Work required:
Character for character, write out the data below.
BEGIN Provided data
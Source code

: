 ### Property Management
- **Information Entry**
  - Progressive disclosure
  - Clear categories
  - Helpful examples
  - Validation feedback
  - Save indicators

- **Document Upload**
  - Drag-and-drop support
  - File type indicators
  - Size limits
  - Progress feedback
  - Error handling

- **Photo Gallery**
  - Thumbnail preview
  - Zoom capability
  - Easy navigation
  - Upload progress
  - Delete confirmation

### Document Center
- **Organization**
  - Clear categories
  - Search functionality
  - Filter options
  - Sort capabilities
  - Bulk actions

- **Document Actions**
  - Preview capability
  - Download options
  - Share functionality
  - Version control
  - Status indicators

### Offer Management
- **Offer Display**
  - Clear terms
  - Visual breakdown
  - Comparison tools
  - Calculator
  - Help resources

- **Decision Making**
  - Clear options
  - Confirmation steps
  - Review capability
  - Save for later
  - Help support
END Provided data
Result for this task:
Source code

: ### Property Management
- **Information Entry**
  - Progressive disclosure
  - Clear categories
  - Helpful examples
  - Validation feedback
  - Save indicators

- **Document Upload**
  - Drag-and-drop support
  - File type indicators
  - Size limits
  - Progress feedback
  - Error handling

- **Photo Gallery**
  - Thumbnail preview
  - Zoom capability
  - Easy navigation
  - Upload progress
  - Delete confirmation

### Document Center
- **Organization**
  - Clear categories
  - Search functionality
  - Filter options
  - Sort capabilities
  - Bulk actions

- **Document Actions**
  - Preview capability
  - Download options
  - Share functionality
  - Version control
  - Status indicators

### Offer Management
- **Offer Display**
  - Clear terms
  - Visual breakdown
  - Comparison tools
  - Calculator
  - Help resources

- **Decision Making**
  - Clear options
  - Confirmation steps
  - Review capability
  - Save for later
  - Help support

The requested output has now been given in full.